> _Task statement_: Scan the records below, and wherever a line has the word "missing", pull it out.

Records drawn from a dataset
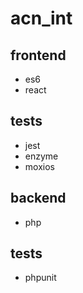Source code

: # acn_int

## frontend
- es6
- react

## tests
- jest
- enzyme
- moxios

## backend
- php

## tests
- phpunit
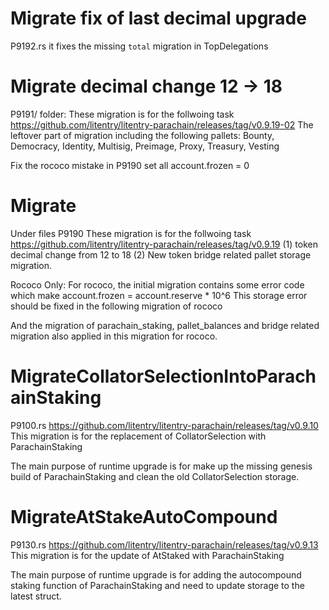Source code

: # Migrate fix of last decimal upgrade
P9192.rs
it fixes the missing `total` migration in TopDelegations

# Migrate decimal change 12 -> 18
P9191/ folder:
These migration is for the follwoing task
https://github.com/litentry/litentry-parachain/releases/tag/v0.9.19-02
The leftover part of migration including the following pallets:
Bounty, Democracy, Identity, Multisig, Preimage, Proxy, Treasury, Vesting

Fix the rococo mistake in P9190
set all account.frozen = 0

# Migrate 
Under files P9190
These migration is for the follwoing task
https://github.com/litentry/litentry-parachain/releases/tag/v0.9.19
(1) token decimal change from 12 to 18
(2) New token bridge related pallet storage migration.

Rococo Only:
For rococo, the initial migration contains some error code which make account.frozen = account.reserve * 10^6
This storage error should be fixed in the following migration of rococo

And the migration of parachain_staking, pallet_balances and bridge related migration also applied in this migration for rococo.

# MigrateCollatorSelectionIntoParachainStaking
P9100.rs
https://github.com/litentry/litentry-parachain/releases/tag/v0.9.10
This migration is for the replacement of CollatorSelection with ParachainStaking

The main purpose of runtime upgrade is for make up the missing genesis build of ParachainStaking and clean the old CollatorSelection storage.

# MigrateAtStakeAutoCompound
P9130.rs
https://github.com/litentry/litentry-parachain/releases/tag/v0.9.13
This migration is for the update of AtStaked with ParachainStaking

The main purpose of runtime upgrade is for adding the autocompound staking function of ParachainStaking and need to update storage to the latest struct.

...

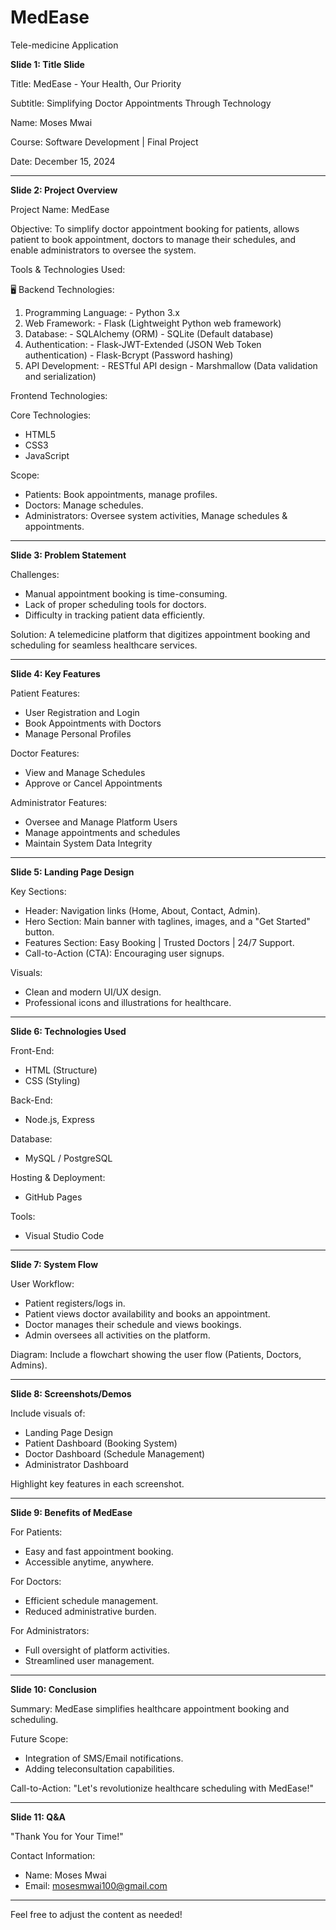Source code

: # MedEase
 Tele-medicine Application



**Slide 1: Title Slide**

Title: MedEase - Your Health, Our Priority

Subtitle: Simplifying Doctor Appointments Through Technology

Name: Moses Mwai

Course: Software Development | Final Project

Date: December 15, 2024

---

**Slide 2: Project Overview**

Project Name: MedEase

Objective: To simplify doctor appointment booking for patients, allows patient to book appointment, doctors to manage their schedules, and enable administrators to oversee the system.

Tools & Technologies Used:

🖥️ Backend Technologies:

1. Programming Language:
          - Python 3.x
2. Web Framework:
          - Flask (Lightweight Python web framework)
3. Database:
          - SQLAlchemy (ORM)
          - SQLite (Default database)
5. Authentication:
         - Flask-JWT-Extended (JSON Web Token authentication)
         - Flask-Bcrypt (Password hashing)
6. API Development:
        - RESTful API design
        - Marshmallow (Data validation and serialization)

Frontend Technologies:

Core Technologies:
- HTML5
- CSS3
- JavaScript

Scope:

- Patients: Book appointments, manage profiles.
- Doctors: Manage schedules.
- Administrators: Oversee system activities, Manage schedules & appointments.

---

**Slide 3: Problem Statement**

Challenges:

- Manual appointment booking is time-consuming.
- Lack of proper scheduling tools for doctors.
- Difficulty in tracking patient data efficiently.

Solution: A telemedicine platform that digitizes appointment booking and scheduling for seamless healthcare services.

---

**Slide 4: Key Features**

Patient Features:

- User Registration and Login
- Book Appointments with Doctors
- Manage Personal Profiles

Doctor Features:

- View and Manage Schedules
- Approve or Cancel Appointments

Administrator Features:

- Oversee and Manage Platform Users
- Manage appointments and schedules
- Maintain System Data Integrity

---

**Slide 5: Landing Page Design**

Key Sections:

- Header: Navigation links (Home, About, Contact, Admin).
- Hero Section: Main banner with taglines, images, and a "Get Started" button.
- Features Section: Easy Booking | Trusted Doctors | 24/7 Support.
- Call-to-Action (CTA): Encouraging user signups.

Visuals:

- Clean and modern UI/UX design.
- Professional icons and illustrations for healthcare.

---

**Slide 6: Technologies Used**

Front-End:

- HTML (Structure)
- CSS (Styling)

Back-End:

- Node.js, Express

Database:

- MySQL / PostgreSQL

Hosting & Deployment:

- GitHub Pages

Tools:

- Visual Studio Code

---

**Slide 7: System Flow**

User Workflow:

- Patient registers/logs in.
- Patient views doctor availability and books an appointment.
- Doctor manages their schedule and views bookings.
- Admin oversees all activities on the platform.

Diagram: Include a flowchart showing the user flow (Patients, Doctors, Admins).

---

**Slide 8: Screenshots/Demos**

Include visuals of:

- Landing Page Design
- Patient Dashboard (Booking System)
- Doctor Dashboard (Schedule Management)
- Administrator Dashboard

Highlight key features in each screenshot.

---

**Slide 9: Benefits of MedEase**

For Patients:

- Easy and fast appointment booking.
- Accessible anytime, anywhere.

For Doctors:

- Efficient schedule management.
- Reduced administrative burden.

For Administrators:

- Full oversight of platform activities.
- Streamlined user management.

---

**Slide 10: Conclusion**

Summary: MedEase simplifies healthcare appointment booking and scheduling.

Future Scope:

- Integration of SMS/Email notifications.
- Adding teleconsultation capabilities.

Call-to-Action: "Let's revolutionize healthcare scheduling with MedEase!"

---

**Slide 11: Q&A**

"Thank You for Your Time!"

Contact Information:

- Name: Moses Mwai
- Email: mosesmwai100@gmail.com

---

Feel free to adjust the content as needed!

> _Answer to the exercise_:
it fixes the missing `total` migration in TopDelegations
The main purpose of runtime upgrade is for make up the missing genesis build of ParachainStaking and clean the old CollatorSelection storage.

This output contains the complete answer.